Records for processing —
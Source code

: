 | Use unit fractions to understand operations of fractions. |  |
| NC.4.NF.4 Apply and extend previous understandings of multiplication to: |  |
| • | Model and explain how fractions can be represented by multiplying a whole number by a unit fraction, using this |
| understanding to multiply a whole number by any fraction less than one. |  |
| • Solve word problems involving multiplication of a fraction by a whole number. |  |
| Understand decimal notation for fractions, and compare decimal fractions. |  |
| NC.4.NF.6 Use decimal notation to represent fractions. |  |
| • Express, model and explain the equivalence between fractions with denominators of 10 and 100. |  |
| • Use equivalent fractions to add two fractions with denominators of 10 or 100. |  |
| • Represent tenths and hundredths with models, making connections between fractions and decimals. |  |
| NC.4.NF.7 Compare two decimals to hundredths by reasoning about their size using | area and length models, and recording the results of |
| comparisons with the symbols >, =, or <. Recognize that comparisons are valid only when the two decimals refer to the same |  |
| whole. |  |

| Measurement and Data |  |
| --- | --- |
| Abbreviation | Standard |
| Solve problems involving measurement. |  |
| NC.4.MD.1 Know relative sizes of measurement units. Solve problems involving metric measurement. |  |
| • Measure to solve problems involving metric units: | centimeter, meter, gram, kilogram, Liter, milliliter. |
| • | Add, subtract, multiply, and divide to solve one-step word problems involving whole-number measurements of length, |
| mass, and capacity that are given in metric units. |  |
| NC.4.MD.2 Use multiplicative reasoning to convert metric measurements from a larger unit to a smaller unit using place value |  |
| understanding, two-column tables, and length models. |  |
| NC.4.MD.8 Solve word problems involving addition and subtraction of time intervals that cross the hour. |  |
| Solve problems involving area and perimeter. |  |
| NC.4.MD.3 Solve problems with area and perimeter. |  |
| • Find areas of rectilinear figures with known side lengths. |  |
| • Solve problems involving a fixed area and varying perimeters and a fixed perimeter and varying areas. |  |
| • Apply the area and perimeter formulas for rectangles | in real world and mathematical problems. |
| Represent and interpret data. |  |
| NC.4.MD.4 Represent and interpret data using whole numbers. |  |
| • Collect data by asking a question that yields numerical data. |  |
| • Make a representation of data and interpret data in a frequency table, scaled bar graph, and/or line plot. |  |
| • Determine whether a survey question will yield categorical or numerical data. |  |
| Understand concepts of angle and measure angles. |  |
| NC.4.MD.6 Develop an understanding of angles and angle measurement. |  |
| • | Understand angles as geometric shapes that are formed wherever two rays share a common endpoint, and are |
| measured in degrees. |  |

Task —
Return each entry without altering a single word.

Answer —
Source code

: | Use unit fractions to understand operations of fractions. |  |
| NC.4.NF.4 Apply and extend previous understandings of multiplication to: |  |
| • | Model and explain how fractions can be represented by multiplying a whole number by a unit fraction, using this |
| understanding to multiply a whole number by any fraction less than one. |  |
| • Solve word problems involving multiplication of a fraction by a whole number. |  |
| Understand decimal notation for fractions, and compare decimal fractions. |  |
| NC.4.NF.6 Use decimal notation to represent fractions. |  |
| • Express, model and explain the equivalence between fractions with denominators of 10 and 100. |  |
| • Use equivalent fractions to add two fractions with denominators of 10 or 100. |  |
| • Represent tenths and hundredths with models, making connections between fractions and decimals. |  |
| NC.4.NF.7 Compare two decimals to hundredths by reasoning about their size using | area and length models, and recording the results of |
| comparisons with the symbols >, =, or <. Recognize that comparisons are valid only when the two decimals refer to the same |  |
| whole. |  |

| Measurement and Data |  |
| --- | --- |
| Abbreviation | Standard |
| Solve problems involving measurement. |  |
| NC.4.MD.1 Know relative sizes of measurement units. Solve problems involving metric measurement. |  |
| • Measure to solve problems involving metric units: | centimeter, meter, gram, kilogram, Liter, milliliter. |
| • | Add, subtract, multiply, and divide to solve one-step word problems involving whole-number measurements of length, |
| mass, and capacity that are given in metric units. |  |
| NC.4.MD.2 Use multiplicative reasoning to convert metric measurements from a larger unit to a smaller unit using place value |  |
| understanding, two-column tables, and length models. |  |
| NC.4.MD.8 Solve word problems involving addition and subtraction of time intervals that cross the hour. |  |
| Solve problems involving area and perimeter. |  |
| NC.4.MD.3 Solve problems with area and perimeter. |  |
| • Find areas of rectilinear figures with known side lengths. |  |
| • Solve problems involving a fixed area and varying perimeters and a fixed perimeter and varying areas. |  |
| • Apply the area and perimeter formulas for rectangles | in real world and mathematical problems. |
| Represent and interpret data. |  |
| NC.4.MD.4 Represent and interpret data using whole numbers. |  |
| • Collect data by asking a question that yields numerical data. |  |
| • Make a representation of data and interpret data in a frequency table, scaled bar graph, and/or line plot. |  |
| • Determine whether a survey question will yield categorical or numerical data. |  |
| Understand concepts of angle and measure angles. |  |
| NC.4.MD.6 Develop an understanding of angles and angle measurement. |  |
| • | Understand angles as geometric shapes that are formed wherever two rays share a common endpoint, and are |
| measured in degrees. |  |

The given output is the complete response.